(Items listed in a dataset)
====
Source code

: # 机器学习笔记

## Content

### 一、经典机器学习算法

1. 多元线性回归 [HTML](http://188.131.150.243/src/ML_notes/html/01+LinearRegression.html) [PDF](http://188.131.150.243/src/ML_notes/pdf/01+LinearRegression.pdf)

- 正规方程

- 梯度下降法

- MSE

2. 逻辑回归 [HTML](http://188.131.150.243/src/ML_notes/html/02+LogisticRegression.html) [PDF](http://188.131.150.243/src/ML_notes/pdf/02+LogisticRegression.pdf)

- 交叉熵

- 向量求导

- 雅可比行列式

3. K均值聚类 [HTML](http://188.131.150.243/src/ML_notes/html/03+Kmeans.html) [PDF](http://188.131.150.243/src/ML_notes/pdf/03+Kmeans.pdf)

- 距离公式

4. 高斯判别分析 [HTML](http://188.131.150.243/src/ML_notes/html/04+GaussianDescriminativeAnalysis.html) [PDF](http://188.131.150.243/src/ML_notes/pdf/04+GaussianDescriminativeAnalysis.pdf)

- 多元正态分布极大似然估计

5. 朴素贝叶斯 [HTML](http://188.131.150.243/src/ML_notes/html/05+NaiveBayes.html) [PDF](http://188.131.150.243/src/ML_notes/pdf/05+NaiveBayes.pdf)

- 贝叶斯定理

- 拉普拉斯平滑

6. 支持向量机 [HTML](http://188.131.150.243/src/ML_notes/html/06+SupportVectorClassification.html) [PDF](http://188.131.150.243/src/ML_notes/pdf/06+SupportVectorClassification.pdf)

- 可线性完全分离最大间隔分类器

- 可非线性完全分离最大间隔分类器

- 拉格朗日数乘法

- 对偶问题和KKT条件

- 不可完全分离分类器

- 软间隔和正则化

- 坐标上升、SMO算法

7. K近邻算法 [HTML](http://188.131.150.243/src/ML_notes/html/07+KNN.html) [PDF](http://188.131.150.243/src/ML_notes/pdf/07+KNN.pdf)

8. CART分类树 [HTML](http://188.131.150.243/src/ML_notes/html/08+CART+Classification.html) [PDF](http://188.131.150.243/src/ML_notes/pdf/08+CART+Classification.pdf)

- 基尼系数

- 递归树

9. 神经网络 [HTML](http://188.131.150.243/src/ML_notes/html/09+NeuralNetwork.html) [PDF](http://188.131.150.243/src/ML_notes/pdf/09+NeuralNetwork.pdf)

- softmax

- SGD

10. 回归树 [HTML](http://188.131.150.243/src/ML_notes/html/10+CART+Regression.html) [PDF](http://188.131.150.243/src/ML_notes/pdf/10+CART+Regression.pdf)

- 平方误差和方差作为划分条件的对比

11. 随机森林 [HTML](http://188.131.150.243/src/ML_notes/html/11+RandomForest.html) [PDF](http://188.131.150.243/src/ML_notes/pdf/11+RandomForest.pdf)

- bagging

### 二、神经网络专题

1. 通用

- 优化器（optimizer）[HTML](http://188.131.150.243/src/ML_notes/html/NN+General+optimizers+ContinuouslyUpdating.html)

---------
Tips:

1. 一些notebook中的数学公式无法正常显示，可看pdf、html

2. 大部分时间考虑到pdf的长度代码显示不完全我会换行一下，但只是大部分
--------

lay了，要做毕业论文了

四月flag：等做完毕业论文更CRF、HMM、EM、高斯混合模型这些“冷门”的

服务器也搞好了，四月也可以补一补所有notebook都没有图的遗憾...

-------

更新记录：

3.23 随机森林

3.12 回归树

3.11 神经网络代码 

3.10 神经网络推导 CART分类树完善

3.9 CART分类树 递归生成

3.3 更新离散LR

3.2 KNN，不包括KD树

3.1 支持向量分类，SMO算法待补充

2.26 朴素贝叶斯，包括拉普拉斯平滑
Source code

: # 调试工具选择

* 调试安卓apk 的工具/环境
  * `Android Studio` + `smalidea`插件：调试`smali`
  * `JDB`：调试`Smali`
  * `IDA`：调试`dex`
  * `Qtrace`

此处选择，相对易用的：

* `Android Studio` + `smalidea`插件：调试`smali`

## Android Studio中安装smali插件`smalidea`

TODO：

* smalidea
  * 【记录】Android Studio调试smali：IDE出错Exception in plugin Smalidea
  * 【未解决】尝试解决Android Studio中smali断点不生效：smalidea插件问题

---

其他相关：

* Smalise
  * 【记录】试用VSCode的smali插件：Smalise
====
- Exercise: Repeat the records above exactly, with nothing left out.

- Exercise answer:
Source code

: # 机器学习笔记

## Content

### 一、经典机器学习算法

1. 多元线性回归 [HTML](http://188.131.150.243/src/ML_notes/html/01+LinearRegression.html) [PDF](http://188.131.150.243/src/ML_notes/pdf/01+LinearRegression.pdf)

- 正规方程

- 梯度下降法

- MSE

2. 逻辑回归 [HTML](http://188.131.150.243/src/ML_notes/html/02+LogisticRegression.html) [PDF](http://188.131.150.243/src/ML_notes/pdf/02+LogisticRegression.pdf)

- 交叉熵

- 向量求导

- 雅可比行列式

3. K均值聚类 [HTML](http://188.131.150.243/src/ML_notes/html/03+Kmeans.html) [PDF](http://188.131.150.243/src/ML_notes/pdf/03+Kmeans.pdf)

- 距离公式

4. 高斯判别分析 [HTML](http://188.131.150.243/src/ML_notes/html/04+GaussianDescriminativeAnalysis.html) [PDF](http://188.131.150.243/src/ML_notes/pdf/04+GaussianDescriminativeAnalysis.pdf)

- 多元正态分布极大似然估计

5. 朴素贝叶斯 [HTML](http://188.131.150.243/src/ML_notes/html/05+NaiveBayes.html) [PDF](http://188.131.150.243/src/ML_notes/pdf/05+NaiveBayes.pdf)

- 贝叶斯定理

- 拉普拉斯平滑

6. 支持向量机 [HTML](http://188.131.150.243/src/ML_notes/html/06+SupportVectorClassification.html) [PDF](http://188.131.150.243/src/ML_notes/pdf/06+SupportVectorClassification.pdf)

- 可线性完全分离最大间隔分类器

- 可非线性完全分离最大间隔分类器

- 拉格朗日数乘法

- 对偶问题和KKT条件

- 不可完全分离分类器

- 软间隔和正则化

- 坐标上升、SMO算法

7. K近邻算法 [HTML](http://188.131.150.243/src/ML_notes/html/07+KNN.html) [PDF](http://188.131.150.243/src/ML_notes/pdf/07+KNN.pdf)

8. CART分类树 [HTML](http://188.131.150.243/src/ML_notes/html/08+CART+Classification.html) [PDF](http://188.131.150.243/src/ML_notes/pdf/08+CART+Classification.pdf)

- 基尼系数

- 递归树

9. 神经网络 [HTML](http://188.131.150.243/src/ML_notes/html/09+NeuralNetwork.html) [PDF](http://188.131.150.243/src/ML_notes/pdf/09+NeuralNetwork.pdf)

- softmax

- SGD

10. 回归树 [HTML](http://188.131.150.243/src/ML_notes/html/10+CART+Regression.html) [PDF](http://188.131.150.243/src/ML_notes/pdf/10+CART+Regression.pdf)

- 平方误差和方差作为划分条件的对比

11. 随机森林 [HTML](http://188.131.150.243/src/ML_notes/html/11+RandomForest.html) [PDF](http://188.131.150.243/src/ML_notes/pdf/11+RandomForest.pdf)

- bagging

### 二、神经网络专题

1. 通用

- 优化器（optimizer）[HTML](http://188.131.150.243/src/ML_notes/html/NN+General+optimizers+ContinuouslyUpdating.html)

---------
Tips:

1. 一些notebook中的数学公式无法正常显示，可看pdf、html

2. 大部分时间考虑到pdf的长度代码显示不完全我会换行一下，但只是大部分
--------

lay了，要做毕业论文了

四月flag：等做完毕业论文更CRF、HMM、EM、高斯混合模型这些“冷门”的

服务器也搞好了，四月也可以补一补所有notebook都没有图的遗憾...

-------

更新记录：

3.23 随机森林

3.12 回归树

3.11 神经网络代码 

3.10 神经网络推导 CART分类树完善

3.9 CART分类树 递归生成

3.3 更新离散LR

3.2 KNN，不包括KD树

3.1 支持向量分类，SMO算法待补充

2.26 朴素贝叶斯，包括拉普拉斯平滑
Source code

: # 调试工具选择

* 调试安卓apk 的工具/环境
  * `Android Studio` + `smalidea`插件：调试`smali`
  * `JDB`：调试`Smali`
  * `IDA`：调试`dex`
  * `Qtrace`

此处选择，相对易用的：

* `Android Studio` + `smalidea`插件：调试`smali`

## Android Studio中安装smali插件`smalidea`

TODO：

* smalidea
  * 【记录】Android Studio调试smali：IDE出错Exception in plugin Smalidea
  * 【未解决】尝试解决Android Studio中smali断点不生效：smalidea插件问题

---

其他相关：

* Smalise
  * 【记录】试用VSCode的smali插件：Smalise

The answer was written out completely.